(What you need to do): Entries follow. Return each line that contains the word "String".

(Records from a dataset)
····················

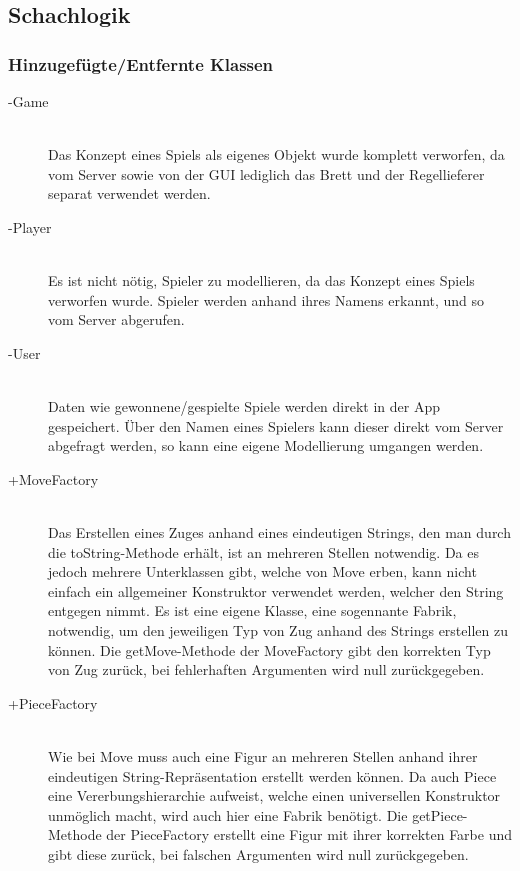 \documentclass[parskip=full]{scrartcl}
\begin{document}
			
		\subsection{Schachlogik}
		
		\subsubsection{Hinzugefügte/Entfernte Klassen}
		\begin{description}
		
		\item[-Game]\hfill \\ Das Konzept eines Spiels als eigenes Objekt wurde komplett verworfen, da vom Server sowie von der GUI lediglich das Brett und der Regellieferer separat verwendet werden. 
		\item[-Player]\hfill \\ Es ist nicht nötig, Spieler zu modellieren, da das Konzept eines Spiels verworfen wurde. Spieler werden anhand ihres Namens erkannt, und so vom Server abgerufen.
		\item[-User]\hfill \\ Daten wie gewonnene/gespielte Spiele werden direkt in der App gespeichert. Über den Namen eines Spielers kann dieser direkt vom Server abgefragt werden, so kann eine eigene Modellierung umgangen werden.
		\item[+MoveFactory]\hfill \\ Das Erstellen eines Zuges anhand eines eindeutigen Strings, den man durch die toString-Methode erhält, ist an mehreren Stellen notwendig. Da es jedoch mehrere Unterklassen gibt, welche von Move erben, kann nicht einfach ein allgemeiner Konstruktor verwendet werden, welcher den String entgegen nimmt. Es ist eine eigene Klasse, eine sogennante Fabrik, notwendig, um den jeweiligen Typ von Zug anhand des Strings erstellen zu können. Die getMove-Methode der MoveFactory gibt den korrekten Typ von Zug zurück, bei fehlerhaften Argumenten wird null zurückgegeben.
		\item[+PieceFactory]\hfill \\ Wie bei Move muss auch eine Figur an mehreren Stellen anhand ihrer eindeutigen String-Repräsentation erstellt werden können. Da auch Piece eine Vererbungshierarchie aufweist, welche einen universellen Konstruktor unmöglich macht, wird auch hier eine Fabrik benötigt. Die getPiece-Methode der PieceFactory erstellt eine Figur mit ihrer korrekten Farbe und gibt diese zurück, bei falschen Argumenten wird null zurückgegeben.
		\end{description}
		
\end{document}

····················

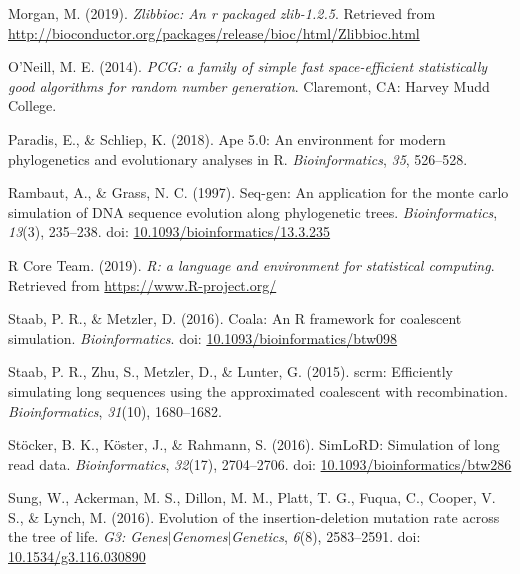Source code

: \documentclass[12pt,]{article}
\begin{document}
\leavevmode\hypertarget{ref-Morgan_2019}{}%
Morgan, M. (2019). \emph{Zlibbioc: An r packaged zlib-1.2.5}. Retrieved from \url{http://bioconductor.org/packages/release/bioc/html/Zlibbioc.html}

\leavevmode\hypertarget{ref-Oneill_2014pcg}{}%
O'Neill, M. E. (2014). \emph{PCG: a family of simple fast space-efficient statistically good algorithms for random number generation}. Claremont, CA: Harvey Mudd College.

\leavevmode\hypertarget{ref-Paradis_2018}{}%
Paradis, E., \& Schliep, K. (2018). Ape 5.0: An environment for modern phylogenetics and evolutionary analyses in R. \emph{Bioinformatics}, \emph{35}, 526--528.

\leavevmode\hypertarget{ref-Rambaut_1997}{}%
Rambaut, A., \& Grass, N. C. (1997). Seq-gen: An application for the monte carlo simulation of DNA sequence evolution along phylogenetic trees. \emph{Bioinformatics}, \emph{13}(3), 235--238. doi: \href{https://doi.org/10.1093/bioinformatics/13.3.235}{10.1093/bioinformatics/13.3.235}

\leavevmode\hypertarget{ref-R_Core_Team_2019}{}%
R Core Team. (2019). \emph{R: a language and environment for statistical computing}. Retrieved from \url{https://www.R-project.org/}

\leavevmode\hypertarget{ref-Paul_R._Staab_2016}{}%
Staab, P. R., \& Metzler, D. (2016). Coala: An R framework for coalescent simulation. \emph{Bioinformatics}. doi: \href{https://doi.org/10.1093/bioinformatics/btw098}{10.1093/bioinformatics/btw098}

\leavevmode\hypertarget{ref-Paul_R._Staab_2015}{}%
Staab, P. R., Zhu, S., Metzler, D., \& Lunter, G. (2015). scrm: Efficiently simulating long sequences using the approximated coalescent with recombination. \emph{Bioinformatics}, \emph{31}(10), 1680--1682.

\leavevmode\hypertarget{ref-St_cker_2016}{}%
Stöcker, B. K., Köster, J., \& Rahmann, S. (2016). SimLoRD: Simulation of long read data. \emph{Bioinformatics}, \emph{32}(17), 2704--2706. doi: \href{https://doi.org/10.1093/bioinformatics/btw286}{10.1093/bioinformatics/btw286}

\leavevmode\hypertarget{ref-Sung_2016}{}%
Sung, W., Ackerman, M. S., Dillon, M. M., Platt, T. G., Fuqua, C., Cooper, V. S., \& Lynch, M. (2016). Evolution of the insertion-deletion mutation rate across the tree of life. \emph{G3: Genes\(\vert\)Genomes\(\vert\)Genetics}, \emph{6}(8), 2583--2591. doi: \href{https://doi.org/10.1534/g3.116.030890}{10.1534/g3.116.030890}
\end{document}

····················

(Response below):
		\item[+MoveFactory]\hfill \\ Das Erstellen eines Zuges anhand eines eindeutigen Strings, den man durch die toString-Methode erhält, ist an mehreren Stellen notwendig. Da es jedoch mehrere Unterklassen gibt, welche von Move erben, kann nicht einfach ein allgemeiner Konstruktor verwendet werden, welcher den String entgegen nimmt. Es ist eine eigene Klasse, eine sogennante Fabrik, notwendig, um den jeweiligen Typ von Zug anhand des Strings erstellen zu können. Die getMove-Methode der MoveFactory gibt den korrekten Typ von Zug zurück, bei fehlerhaften Argumenten wird null zurückgegeben.
		\item[+PieceFactory]\hfill \\ Wie bei Move muss auch eine Figur an mehreren Stellen anhand ihrer eindeutigen String-Repräsentation erstellt werden können. Da auch Piece eine Vererbungshierarchie aufweist, welche einen universellen Konstruktor unmöglich macht, wird auch hier eine Fabrik benötigt. Die getPiece-Methode der PieceFactory erstellt eine Figur mit ihrer korrekten Farbe und gibt diese zurück, bei falschen Argumenten wird null zurückgegeben.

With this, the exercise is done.